DATA:
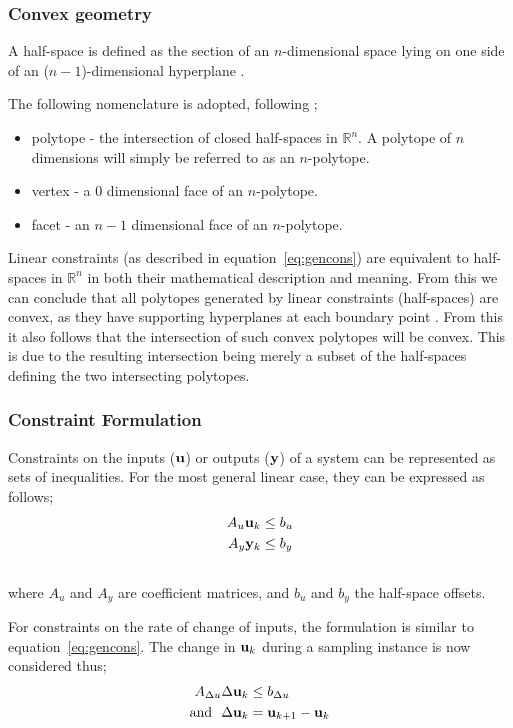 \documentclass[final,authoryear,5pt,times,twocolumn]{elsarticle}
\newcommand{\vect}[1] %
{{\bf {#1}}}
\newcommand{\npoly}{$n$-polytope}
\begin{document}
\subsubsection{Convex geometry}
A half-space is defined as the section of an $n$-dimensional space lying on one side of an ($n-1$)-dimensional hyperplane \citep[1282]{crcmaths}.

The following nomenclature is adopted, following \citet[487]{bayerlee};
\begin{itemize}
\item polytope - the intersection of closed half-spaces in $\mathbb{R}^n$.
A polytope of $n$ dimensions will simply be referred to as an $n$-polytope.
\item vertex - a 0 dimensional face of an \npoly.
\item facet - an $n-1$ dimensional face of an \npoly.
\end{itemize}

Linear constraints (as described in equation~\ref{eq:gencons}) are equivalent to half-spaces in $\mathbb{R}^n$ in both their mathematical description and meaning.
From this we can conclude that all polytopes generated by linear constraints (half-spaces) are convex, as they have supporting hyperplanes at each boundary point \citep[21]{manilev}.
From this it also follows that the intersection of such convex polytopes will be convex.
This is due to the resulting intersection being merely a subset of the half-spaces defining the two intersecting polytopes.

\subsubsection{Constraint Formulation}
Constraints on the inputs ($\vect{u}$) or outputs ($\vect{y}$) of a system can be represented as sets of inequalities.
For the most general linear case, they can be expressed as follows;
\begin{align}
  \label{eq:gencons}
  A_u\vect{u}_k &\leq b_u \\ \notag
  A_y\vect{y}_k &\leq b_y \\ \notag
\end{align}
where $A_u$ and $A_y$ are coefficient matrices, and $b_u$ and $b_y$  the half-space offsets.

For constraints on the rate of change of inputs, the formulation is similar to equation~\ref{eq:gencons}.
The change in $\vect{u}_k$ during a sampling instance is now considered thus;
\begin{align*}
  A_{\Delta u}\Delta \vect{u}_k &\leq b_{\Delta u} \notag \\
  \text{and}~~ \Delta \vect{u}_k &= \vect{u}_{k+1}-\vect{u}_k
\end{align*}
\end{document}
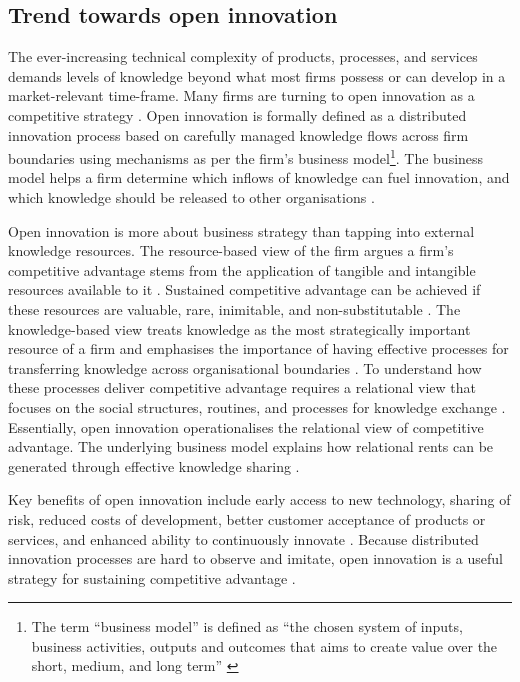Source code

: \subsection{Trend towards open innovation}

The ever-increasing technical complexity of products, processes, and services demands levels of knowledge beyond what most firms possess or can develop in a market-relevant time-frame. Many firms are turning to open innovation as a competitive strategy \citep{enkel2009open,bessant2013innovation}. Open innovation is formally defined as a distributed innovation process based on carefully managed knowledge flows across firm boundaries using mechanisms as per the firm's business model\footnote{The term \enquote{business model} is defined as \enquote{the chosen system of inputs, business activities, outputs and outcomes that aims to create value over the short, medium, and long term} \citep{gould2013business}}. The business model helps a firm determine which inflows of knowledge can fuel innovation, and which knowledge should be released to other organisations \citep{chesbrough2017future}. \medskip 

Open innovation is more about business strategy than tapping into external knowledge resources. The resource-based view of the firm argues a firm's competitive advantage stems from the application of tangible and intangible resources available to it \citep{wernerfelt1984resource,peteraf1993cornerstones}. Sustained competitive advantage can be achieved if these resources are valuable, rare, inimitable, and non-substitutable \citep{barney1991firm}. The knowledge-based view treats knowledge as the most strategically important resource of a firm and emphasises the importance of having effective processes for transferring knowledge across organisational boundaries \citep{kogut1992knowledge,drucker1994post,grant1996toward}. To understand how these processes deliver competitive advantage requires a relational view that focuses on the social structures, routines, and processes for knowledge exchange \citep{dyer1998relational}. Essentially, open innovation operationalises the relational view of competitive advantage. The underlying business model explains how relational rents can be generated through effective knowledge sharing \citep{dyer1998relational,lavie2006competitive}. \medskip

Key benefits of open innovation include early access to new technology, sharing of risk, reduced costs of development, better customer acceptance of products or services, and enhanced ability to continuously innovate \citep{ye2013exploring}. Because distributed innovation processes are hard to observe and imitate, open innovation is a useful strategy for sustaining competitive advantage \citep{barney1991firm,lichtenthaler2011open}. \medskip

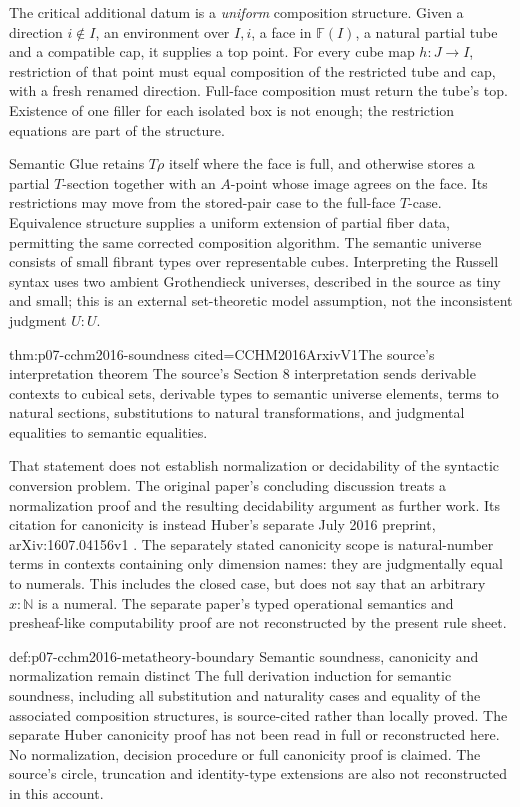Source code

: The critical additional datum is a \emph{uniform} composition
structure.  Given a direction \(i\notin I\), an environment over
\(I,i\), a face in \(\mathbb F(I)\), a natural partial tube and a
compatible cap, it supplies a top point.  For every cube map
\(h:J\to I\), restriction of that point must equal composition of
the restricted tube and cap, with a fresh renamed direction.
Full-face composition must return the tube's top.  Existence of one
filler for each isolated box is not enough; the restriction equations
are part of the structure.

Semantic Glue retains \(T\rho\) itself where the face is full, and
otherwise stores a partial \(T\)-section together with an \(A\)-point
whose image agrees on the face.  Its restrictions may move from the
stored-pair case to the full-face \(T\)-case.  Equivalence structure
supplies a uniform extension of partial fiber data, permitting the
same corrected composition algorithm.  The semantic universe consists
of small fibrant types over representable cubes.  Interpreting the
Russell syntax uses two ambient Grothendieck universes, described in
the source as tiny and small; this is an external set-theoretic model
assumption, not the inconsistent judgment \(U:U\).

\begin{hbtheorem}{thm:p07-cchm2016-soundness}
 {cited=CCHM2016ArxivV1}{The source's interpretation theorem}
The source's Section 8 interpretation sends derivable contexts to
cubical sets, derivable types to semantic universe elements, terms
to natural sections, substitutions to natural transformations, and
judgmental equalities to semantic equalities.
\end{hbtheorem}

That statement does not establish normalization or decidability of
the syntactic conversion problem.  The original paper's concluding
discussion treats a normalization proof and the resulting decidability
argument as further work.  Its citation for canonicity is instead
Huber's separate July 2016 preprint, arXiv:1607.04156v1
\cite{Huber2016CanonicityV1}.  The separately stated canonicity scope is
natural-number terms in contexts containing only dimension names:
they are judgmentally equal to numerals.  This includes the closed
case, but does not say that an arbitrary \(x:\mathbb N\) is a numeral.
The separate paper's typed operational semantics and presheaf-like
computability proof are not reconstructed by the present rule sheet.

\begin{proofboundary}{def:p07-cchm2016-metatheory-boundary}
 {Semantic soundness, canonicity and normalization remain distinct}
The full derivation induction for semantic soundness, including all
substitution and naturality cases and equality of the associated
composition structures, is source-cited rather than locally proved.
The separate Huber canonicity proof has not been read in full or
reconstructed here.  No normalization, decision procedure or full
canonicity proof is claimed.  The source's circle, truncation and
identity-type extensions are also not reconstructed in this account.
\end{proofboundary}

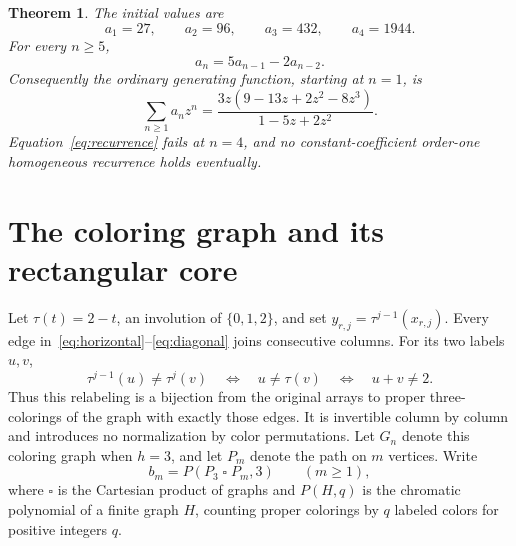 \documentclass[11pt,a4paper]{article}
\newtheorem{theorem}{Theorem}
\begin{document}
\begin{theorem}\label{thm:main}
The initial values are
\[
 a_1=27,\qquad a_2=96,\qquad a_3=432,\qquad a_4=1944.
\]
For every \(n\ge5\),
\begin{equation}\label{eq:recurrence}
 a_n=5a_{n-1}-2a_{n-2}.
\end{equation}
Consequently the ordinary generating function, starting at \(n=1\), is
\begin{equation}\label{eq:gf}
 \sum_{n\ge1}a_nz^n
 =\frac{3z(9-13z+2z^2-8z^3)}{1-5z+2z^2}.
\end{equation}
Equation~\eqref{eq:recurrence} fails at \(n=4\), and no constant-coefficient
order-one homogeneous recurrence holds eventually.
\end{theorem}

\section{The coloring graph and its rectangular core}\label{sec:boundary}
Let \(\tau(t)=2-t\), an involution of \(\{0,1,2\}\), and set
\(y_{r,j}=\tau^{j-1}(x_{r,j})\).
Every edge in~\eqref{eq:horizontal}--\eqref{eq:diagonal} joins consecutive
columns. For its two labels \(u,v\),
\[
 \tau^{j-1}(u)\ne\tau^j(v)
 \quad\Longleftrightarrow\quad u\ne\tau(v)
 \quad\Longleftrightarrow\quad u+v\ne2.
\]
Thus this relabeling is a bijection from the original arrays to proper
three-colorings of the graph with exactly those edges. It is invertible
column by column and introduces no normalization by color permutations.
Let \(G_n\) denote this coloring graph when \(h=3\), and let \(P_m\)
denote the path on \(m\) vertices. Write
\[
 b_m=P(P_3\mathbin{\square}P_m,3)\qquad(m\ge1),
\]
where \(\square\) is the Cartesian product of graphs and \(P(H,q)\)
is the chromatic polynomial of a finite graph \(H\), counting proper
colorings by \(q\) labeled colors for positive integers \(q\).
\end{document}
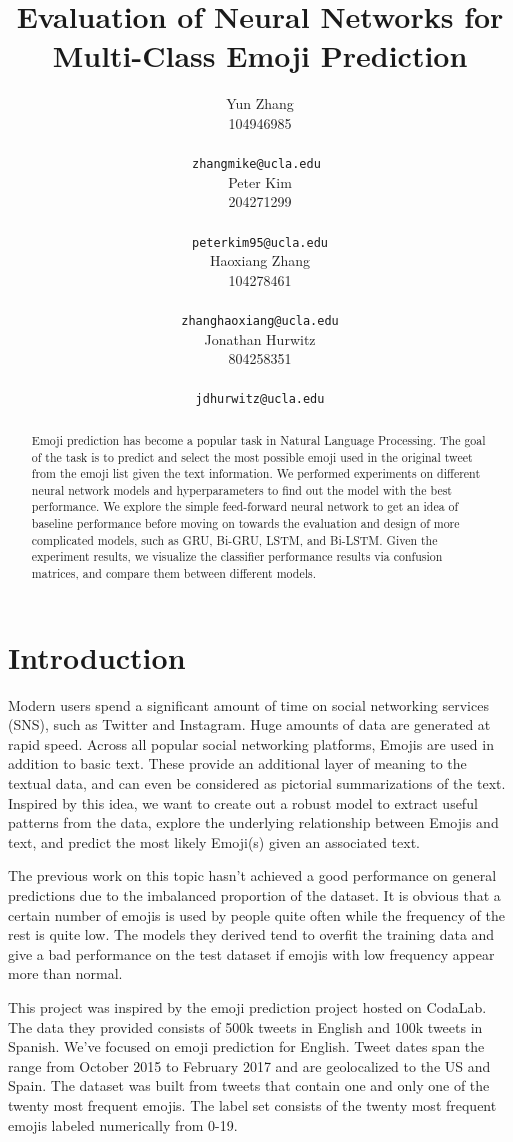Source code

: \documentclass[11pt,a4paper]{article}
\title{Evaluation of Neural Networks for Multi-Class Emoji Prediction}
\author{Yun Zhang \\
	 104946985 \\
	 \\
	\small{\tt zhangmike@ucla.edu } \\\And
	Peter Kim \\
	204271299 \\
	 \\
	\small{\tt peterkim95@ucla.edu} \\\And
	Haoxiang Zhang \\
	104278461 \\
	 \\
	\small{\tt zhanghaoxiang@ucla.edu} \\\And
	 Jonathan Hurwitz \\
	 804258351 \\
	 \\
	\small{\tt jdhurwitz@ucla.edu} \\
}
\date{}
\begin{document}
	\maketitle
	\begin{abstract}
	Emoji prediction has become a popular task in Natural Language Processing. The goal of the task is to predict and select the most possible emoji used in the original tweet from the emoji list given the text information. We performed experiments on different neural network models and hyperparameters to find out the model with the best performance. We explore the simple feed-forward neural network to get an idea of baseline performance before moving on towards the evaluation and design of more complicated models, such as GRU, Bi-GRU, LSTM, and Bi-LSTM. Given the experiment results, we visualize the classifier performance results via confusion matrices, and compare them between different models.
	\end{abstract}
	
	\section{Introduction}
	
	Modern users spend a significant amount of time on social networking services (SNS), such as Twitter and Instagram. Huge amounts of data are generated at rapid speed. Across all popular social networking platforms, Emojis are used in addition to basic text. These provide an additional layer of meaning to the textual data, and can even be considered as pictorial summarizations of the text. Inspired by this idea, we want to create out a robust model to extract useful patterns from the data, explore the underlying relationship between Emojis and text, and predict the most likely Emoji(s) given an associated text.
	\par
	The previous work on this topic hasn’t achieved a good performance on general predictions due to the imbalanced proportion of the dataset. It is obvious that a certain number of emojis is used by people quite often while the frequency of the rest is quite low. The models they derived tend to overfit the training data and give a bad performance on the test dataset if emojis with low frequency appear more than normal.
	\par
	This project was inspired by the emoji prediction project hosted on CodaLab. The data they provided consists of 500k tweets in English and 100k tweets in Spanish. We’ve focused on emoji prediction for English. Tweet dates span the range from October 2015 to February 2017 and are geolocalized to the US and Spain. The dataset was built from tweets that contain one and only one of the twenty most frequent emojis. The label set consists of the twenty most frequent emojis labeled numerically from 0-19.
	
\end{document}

ASSIGNED TASK: Using the records above, filter out every line that lacks the string "subsubsection" and copy the rest.

FINISHED EXERCISE:
\subsubsection{Convex geometry}
\subsubsection{Constraint Formulation}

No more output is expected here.